Einschreibungen bis 15.02.2012.
Sicherheit ist eines der zentralen Themen unserer Gesellschaft. Das natürliche Bedürfnis danach scheint sich aber immer mehr in einen "Sicherheitswahn" zu verwandeln. Dieser wird genährt vom Gefühl eines ständigen Bedrohungszustandes in vielen gesellschaftlichen Lebensbereichen: Komatrinker, Vandalismus und Gewaltexzesse, Extremismus, Erziehungsnotstände.
Die Angst der Menschen wird genutzt, um ständig neue Verbote und Kontrollen zu legitimieren, die dazu dienen sollen, die Gesellschaft sicherer zu machen. Dass manche Ängste unbegründet oder nur von kurzer Dauer sind, wird nicht mit berücksichtigt. Die Tatsache, dass oft Hilfestellungen zu einer »Entängstigung« der Gesellschaft angesagt wären und dass vielmehr die Vermittlung von Kompetenzen, Hoffnung und Zuversicht notwendig wären, wird von einem aktuell laufenden Diskurs nicht anerkannt. Angst wird so zum Leit(d)gefühl unserer Gesellschaft.
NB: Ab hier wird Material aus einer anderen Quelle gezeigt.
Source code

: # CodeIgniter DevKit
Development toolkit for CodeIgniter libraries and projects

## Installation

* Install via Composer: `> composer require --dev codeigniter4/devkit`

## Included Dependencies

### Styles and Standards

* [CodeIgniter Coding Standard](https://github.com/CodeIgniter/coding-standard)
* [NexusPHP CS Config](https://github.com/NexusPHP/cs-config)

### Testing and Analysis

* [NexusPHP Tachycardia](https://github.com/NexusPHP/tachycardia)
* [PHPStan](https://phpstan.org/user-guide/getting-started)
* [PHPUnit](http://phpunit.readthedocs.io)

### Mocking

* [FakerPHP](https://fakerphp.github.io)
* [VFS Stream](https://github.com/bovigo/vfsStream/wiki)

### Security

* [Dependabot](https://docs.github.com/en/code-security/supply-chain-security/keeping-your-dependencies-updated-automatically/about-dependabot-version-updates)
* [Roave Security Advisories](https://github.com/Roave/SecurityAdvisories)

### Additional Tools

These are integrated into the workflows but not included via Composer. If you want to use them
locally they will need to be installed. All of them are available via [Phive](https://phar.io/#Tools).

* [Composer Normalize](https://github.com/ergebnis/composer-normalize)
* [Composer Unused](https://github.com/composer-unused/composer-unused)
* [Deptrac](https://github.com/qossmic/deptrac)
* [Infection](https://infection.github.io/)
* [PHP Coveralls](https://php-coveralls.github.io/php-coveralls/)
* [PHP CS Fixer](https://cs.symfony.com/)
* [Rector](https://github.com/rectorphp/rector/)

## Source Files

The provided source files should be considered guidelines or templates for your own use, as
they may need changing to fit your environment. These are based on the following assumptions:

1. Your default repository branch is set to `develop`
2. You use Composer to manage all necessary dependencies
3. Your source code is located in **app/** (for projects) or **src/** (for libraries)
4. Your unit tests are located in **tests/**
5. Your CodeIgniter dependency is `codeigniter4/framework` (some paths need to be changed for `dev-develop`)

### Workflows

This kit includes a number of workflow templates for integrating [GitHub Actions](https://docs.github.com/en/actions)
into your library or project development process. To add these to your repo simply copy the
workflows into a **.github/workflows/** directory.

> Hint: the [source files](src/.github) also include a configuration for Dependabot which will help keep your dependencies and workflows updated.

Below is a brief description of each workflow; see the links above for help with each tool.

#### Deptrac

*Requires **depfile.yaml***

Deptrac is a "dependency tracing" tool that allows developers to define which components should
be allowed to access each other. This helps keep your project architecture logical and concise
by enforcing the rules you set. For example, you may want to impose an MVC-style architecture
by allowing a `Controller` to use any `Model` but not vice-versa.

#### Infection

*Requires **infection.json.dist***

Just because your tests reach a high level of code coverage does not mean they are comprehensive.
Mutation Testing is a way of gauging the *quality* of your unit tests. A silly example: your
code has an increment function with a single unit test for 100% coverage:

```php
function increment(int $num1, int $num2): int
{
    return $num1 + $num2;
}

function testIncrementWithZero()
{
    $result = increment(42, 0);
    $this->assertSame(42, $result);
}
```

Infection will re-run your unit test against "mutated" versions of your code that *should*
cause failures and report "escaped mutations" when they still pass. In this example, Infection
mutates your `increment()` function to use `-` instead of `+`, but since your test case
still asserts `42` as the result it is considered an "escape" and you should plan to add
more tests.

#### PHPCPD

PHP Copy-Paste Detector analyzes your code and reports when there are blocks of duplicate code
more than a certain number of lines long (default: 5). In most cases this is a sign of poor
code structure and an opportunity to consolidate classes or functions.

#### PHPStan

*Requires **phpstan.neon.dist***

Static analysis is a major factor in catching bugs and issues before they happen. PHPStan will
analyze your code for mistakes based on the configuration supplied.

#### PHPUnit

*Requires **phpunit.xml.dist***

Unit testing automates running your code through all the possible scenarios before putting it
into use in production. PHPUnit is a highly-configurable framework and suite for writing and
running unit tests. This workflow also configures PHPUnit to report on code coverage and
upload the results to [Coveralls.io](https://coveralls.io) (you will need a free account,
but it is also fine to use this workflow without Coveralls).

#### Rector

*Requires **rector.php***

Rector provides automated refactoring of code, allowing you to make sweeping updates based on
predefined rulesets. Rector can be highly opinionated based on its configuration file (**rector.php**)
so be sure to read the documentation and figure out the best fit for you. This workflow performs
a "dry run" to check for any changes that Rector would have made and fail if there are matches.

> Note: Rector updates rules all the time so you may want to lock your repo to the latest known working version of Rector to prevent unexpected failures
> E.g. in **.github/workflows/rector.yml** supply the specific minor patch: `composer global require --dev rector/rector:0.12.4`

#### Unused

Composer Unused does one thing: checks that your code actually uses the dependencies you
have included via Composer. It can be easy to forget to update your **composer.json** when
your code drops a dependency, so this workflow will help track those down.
Der Kongress wird vom Forum Prävention in Zusammenarbeit mit dem Ressort für Gesundheit- und Sozialwesen, der Freien Universität Bozen, dem Südtiroler Sanitätsbetrieb, dem Gruppo Abele (Turin), Itaca (Rom), Promeco (Ferrara), der Österreichischen Arbeitsgemeinschaft Suchtvorbeugung und dem Niederländischen Trimbos Institut organisiert. Bozen wird somit wieder einmal der Ort des Zusammenkommens und des Austausches verschiedener europäischer Erfahrungen und Denkmuster.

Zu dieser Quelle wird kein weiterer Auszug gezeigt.